MOSCOW (Reuters) - A Russian court on Thursday sentenced Nikita Belykh, the former governor of a Russian region, to eight years in prison after he was convicted of taking bribes from a businessman, Russian media reported.
Belykh, who denied the charges, was governor of the Kirov region north-east of Moscow. Unusually for a senior Russian official, he had an opposition background and hired outspoken Kremlin critics as aides in his administration.
Several people who know Belykh have told Reuters the governor was vulnerable to prosecution because he was an outsider to the Kremlin system and, as a liberal reformer, at odds with many of the security hawks in the Kremlin.

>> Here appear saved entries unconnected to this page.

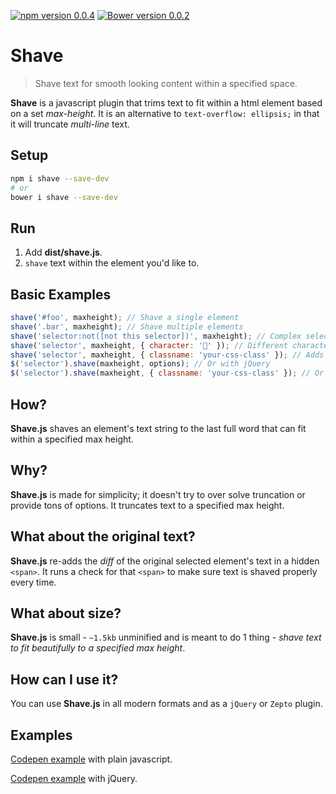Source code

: [![npm version 0.0.4](https://badge.fury.io/js/truncated.js.svg)](https://www.npmjs.com/package/dollarshaveclub/shave)
[![Bower version 0.0.2](https://badge.fury.io/bo/truncated.js.svg)](https://github.com/yowainwright/dollarshaveclub/shave)

# Shave

> Shave text for smooth looking content within a specified space.

**Shave** is a javascript plugin that trims text to fit within a html element based on a set *max-height*. It is an alternative to `text-overflow: ellipsis;` in that it will truncate *multi-line* text.

## Setup

```sh
npm i shave --save-dev
# or
bower i shave --save-dev
```

## Run

1. Add **dist/shave.js**.
3. `shave` text within the element you'd like to.

## Basic Examples
```javascript
shave('#foo', maxheight); // Shave a single element
shave('.bar', maxheight); // Shave multiple elements
shave('selector:not([not this selector])', maxheight); // Complex selectors
shave('selector', maxheight, { character: '🍻' }); // Different character instead of an ellipsis
shave('selector', maxheight, { classname: 'your-css-class' }); // Adds a custom class name
$('selector').shave(maxheight, options); // Or with jQuery
$('selector').shave(maxheight, { classname: 'your-css-class' }); // Or with jQuery & options
```

## How?

**Shave.js** shaves an element's text string to the last full word that can fit within a specified max height.

## Why?

**Shave.js** is made for simplicity; it doesn't try to over solve truncation or provide tons of options. It truncates text to a specified max height.

## What about the original text?

**Shave.js** re-adds the _diff_ of the original selected element's text in a hidden `<span>`. It runs a check for that `<span>` to make sure text is shaved properly every time.

## What about size?

**Shave.js** is small - `~1.5kb` unminified and is meant to do 1 thing - _shave text to fit beautifully to a specified max height_.

## How can I use it?

You can use **Shave.js** in all modern formats and as a `jQuery` or `Zepto` plugin.

## Examples

[Codepen example](http://codepen.io/yowainwright/pen/5f471214df90f43c7996c5914c88e858/) with plain javascript.

[Codepen example](http://codepen.io/yowainwright/pen/c35ad7a281bc58ce6f89d2adb94c5d14/) with jQuery.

He was arrested on the evening of June 24, 2016 in Megu, an upscale Japanese restaurant in central Moscow. Law enforcement officials said they caught him red-handed taking 150,000 euros ($187,440) in cash from Yuri Zyudheimer, owner of a timber business in Kirov.
Prosecutors said the money, and cash Belykh received on other occasions, was a bribe in return for favourable treatment for Zyudheimer’s company.
Belykh’s lawyers said he took the money not for himself but as a contribution towards a programme to beautify the regional capital. Russian officials have denied that Belykh’s prosecution was politically motivated.